What's all the song and dance about asylum seekers?

Mick Brooks answers some of the myths and distortions about asylum seekers and "illegal immigrants" by simply stating what the facts are.

How many of them are there? Last year about 110,000 applied for asylum in Britain. That sounds like a lot. In fact Britain took in less than 2% of the world's refugees last year.

Where are they from? The top three countries most people have fled from are Iraq, Afghanistan and Zimbabwe. Over the last couple of years Britain has helped in military actions to destabilise Afghanistan and Iraq, causing thousands of civilian deaths. Part of the justification for taking action against Saddam in Iraq was the plight of the Iraqi Kurds. How can we then turn round and argue that Kurds are not entitled to asylum? The Daily Mail is full with hate-filled accusations against so-called 'bogus' asylum seekers from countries such as Zimbabwe. At the same time they publicise the misfortunes of the white farmers there and point to Mugabe as a crazed dictator who is wilfully starving his own people. The Mail is consistent only in supporting policies that help the rich.

Are they scroungers? Immigrants put more in to the country than they take out. In the financial year 1999-2000 they contributed £31.2 billion in taxes and took £28.8 billion in benefits. They should be thanked for that extra £2.5 billion.

Have they got their hands in our pockets? Keeping the refugee system going costs each taxpayer 10p per week. We spend six times as much as that on the monarchy. Asylum seekers only get 70% of the usual income support - itself carefully designed to be a minimum subsistence. A single person would have to make do on about £37 per week.

Are we a soft touch? Most of them don't come here. Nearly three quarters of asylum seekers are taken in by poor countries. For instance Iran and Pakistan both took millions of those fleeing from Afghanistan. Even in the European Union we are twelfth lowest (out of fifteen) in taking refugees in proportion to our population.

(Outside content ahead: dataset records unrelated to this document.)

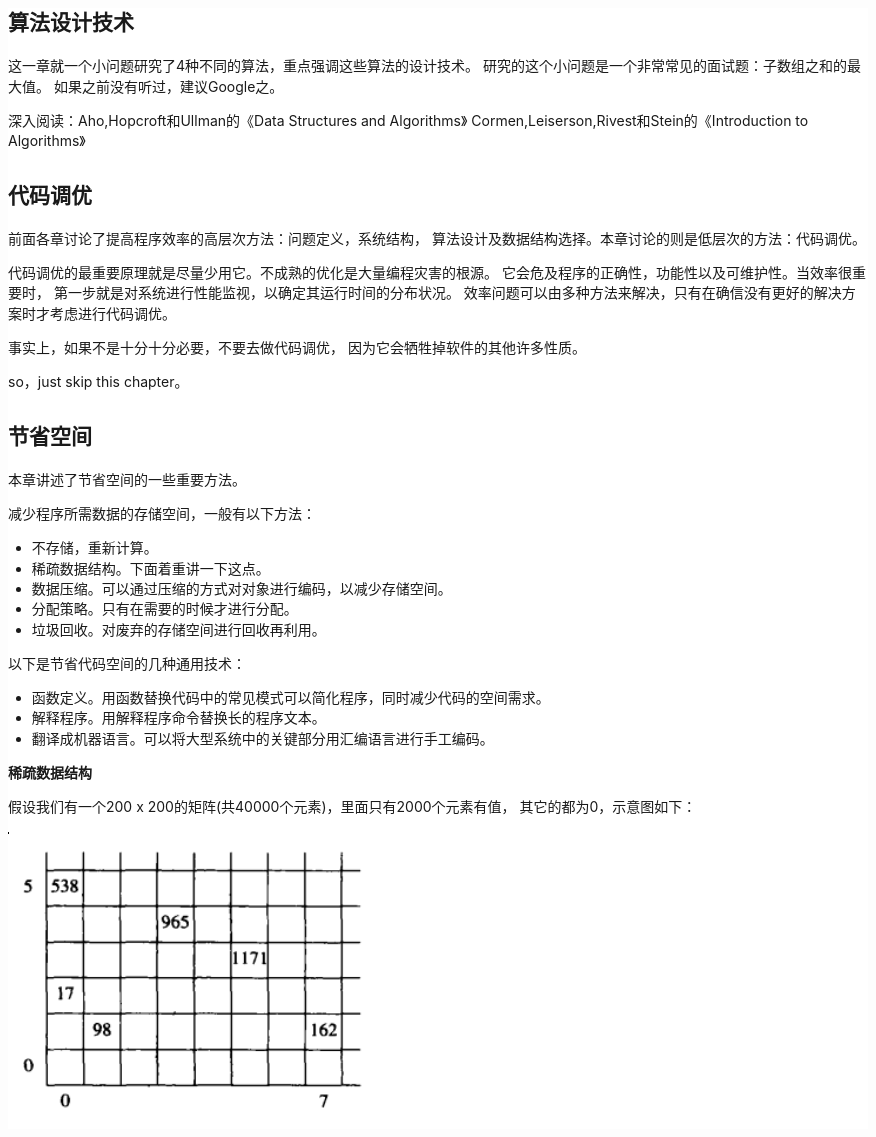 ## <a id="AlgoDesign">算法设计技术</a>

这一章就一个小问题研究了4种不同的算法，重点强调这些算法的设计技术。
研究的这个小问题是一个非常常见的面试题：子数组之和的最大值。
如果之前没有听过，建议Google之。

深入阅读：Aho,Hopcroft和Ullman的《Data Structures and Algorithms》
Cormen,Leiserson,Rivest和Stein的《Introduction to Algorithms》

## <a id="CodeTuning">代码调优</a>

前面各章讨论了提高程序效率的高层次方法：问题定义，系统结构，
算法设计及数据结构选择。本章讨论的则是低层次的方法：代码调优。

代码调优的最重要原理就是尽量少用它。不成熟的优化是大量编程灾害的根源。
它会危及程序的正确性，功能性以及可维护性。当效率很重要时，
第一步就是对系统进行性能监视，以确定其运行时间的分布状况。
效率问题可以由多种方法来解决，只有在确信没有更好的解决方案时才考虑进行代码调优。

事实上，如果不是十分十分必要，不要去做代码调优，
因为它会牺牲掉软件的其他许多性质。

so，just skip this chapter。

## <a id="SqueezingSpace">节省空间</a>

本章讲述了节省空间的一些重要方法。

减少程序所需数据的存储空间，一般有以下方法：

* 不存储，重新计算。
* 稀疏数据结构。下面着重讲一下这点。
* 数据压缩。可以通过压缩的方式对对象进行编码，以减少存储空间。
* 分配策略。只有在需要的时候才进行分配。
* 垃圾回收。对废弃的存储空间进行回收再利用。

以下是节省代码空间的几种通用技术：

* 函数定义。用函数替换代码中的常见模式可以简化程序，同时减少代码的空间需求。
* 解释程序。用解释程序命令替换长的程序文本。
* 翻译成机器语言。可以将大型系统中的关键部分用汇编语言进行手工编码。

**稀疏数据结构**

假设我们有一个200 x 200的矩阵(共40000个元素)，里面只有2000个元素有值，
其它的都为0，示意图如下：

<img src="/assets/img/2013/8/11/matrix.png" />

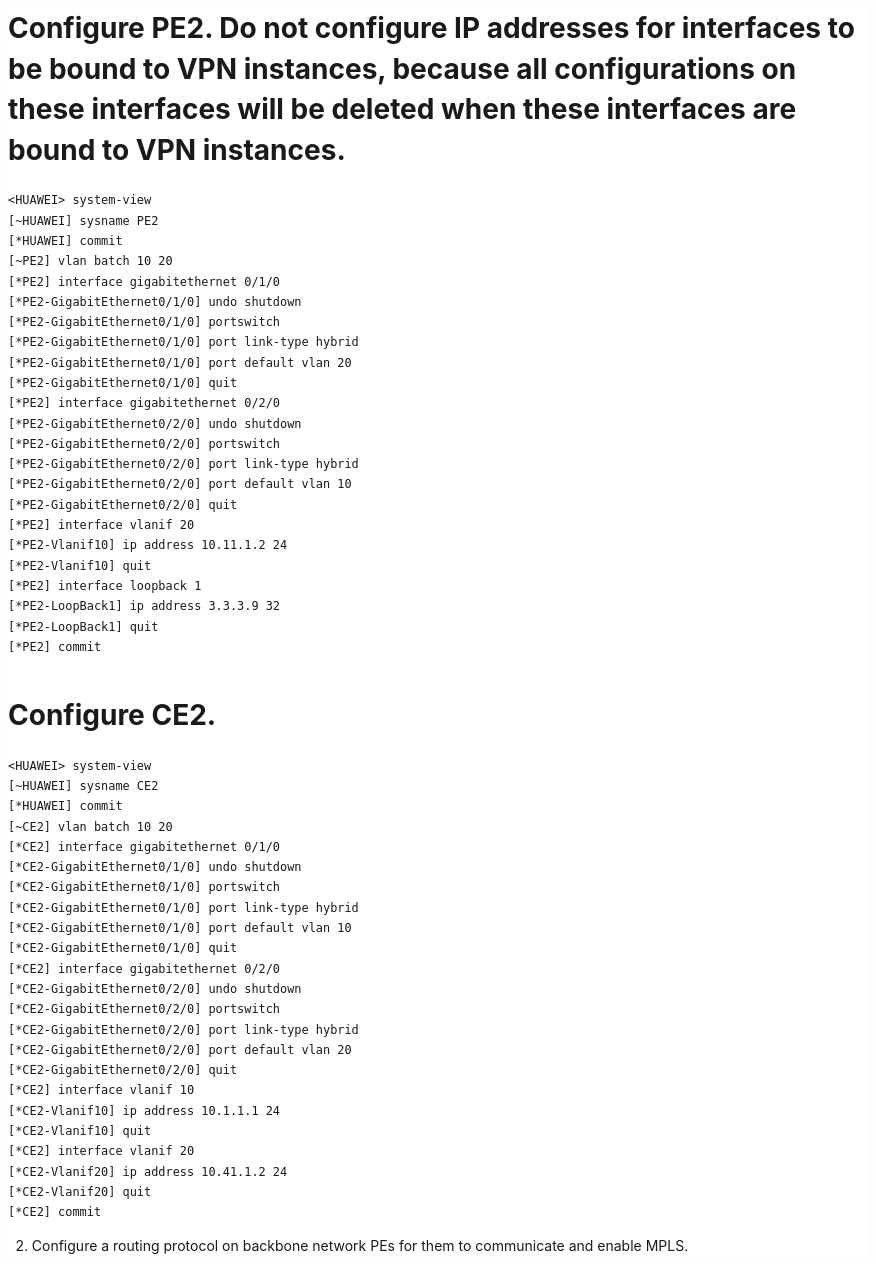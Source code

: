    # Configure PE2. Do not configure IP addresses for interfaces to be bound to VPN instances, because all configurations on these interfaces will be deleted when these interfaces are bound to VPN instances.
   
   ```
   <HUAWEI> system-view
   [~HUAWEI] sysname PE2
   [*HUAWEI] commit
   [~PE2] vlan batch 10 20
   [*PE2] interface gigabitethernet 0/1/0
   [*PE2-GigabitEthernet0/1/0] undo shutdown
   [*PE2-GigabitEthernet0/1/0] portswitch
   [*PE2-GigabitEthernet0/1/0] port link-type hybrid
   [*PE2-GigabitEthernet0/1/0] port default vlan 20
   [*PE2-GigabitEthernet0/1/0] quit
   [*PE2] interface gigabitethernet 0/2/0
   [*PE2-GigabitEthernet0/2/0] undo shutdown
   [*PE2-GigabitEthernet0/2/0] portswitch
   [*PE2-GigabitEthernet0/2/0] port link-type hybrid
   [*PE2-GigabitEthernet0/2/0] port default vlan 10
   [*PE2-GigabitEthernet0/2/0] quit
   [*PE2] interface vlanif 20
   [*PE2-Vlanif10] ip address 10.11.1.2 24
   [*PE2-Vlanif10] quit
   [*PE2] interface loopback 1
   [*PE2-LoopBack1] ip address 3.3.3.9 32
   [*PE2-LoopBack1] quit
   [*PE2] commit
   ```
   
   # Configure CE2.
   
   ```
   <HUAWEI> system-view
   [~HUAWEI] sysname CE2
   [*HUAWEI] commit
   [~CE2] vlan batch 10 20
   [*CE2] interface gigabitethernet 0/1/0
   [*CE2-GigabitEthernet0/1/0] undo shutdown
   [*CE2-GigabitEthernet0/1/0] portswitch
   [*CE2-GigabitEthernet0/1/0] port link-type hybrid
   [*CE2-GigabitEthernet0/1/0] port default vlan 10
   [*CE2-GigabitEthernet0/1/0] quit
   [*CE2] interface gigabitethernet 0/2/0
   [*CE2-GigabitEthernet0/2/0] undo shutdown
   [*CE2-GigabitEthernet0/2/0] portswitch
   [*CE2-GigabitEthernet0/2/0] port link-type hybrid
   [*CE2-GigabitEthernet0/2/0] port default vlan 20
   [*CE2-GigabitEthernet0/2/0] quit
   [*CE2] interface vlanif 10
   [*CE2-Vlanif10] ip address 10.1.1.1 24
   [*CE2-Vlanif10] quit
   [*CE2] interface vlanif 20
   [*CE2-Vlanif20] ip address 10.41.1.2 24
   [*CE2-Vlanif20] quit
   [*CE2] commit
   ```
2. Configure a routing protocol on backbone network PEs for them to communicate and enable MPLS.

They're really economic migrants, not genuine asylum seekers, aren't they? The reader is irresistibly reminded of the line from Monty Python's Life of Brian, "He's not the Son of God, he's a very naughty boy." So does that mean it's OK to crucify him, then? Asylum seekers want to work, but most are not allowed to. And it is the case that, as civil strife winds down in countries such as Angola and former Yugoslavia, the arrival of asylum seekers from those parts disappears.

Our duties. Britain has signed up to the 1951 Refugee Convention. We have a responsibility to give shelter to those 'with a well founded fear of persecution'. End of story.

Government policy. Blair is pushing for what are in fact concentration camps to be set up on the borders of the European Union to receive asylum seekers - well away from Britain. Even some of EU partners find this illiberal and distasteful.

The political background. The children of asylum seekers are to be educated separately from everybody else. David Blunkett explains this is so they won't 'swamp' the schools. Blunkett is deliberately pressing the same button Thatcher pushed when she publicly worried about 'us' being swamped by alien cultures. It is racist code. Thanks, David.